- **WHAT TO WORK ON**
Show every line in the records below that contains the word "хранилище".

- **DATA PROVIDED**
● ● ●

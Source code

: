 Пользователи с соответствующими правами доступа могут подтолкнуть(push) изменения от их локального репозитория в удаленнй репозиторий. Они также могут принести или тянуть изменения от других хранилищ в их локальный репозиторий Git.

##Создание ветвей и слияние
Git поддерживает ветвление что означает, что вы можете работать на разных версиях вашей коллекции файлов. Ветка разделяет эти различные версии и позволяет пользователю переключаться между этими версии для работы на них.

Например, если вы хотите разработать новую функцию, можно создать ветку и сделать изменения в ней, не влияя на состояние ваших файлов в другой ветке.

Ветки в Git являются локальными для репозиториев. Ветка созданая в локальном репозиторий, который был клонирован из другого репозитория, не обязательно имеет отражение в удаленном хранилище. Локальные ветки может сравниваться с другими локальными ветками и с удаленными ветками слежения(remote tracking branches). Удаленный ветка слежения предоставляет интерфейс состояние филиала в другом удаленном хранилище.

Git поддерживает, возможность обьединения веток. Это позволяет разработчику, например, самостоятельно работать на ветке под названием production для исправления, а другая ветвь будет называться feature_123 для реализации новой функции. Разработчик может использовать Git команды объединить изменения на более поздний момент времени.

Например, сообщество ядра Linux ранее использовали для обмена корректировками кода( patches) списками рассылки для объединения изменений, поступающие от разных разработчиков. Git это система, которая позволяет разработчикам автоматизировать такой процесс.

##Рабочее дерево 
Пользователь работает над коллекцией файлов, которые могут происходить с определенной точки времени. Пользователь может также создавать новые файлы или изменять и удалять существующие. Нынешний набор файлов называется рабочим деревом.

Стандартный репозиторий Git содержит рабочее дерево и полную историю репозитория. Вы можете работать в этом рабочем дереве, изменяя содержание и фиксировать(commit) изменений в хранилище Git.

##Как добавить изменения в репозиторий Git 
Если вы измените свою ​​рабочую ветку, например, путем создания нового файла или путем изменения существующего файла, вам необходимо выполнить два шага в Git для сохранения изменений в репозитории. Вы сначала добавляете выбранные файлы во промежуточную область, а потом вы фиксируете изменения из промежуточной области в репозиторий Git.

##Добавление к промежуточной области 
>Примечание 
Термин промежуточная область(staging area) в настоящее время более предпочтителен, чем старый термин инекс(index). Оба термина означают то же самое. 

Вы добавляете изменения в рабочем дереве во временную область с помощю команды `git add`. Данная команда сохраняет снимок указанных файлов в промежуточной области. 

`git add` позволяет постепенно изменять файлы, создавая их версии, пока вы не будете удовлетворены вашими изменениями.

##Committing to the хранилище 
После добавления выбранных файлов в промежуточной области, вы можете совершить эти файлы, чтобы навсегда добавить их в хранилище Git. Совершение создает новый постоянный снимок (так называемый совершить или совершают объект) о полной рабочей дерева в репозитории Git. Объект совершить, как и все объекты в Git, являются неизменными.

● ● ●

- **REPLY TO THE TASK**
Ветки в Git являются локальными для репозиториев. Ветка созданая в локальном репозиторий, который был клонирован из другого репозитория, не обязательно имеет отражение в удаленном хранилище. Локальные ветки может сравниваться с другими локальными ветками и с удаленными ветками слежения(remote tracking branches). Удаленный ветка слежения предоставляет интерфейс состояние филиала в другом удаленном хранилище.
Стандартный репозиторий Git содержит рабочее дерево и полную историю репозитория. Вы можете работать в этом рабочем дереве, изменяя содержание и фиксировать(commit) изменений в хранилище Git.
##Committing to the хранилище 
После добавления выбранных файлов в промежуточной области, вы можете совершить эти файлы, чтобы навсегда добавить их в хранилище Git. Совершение создает новый постоянный снимок (так называемый совершить или совершают объект) о полной рабочей дерева в репозитории Git. Объект совершить, как и все объекты в Git, являются неизменными.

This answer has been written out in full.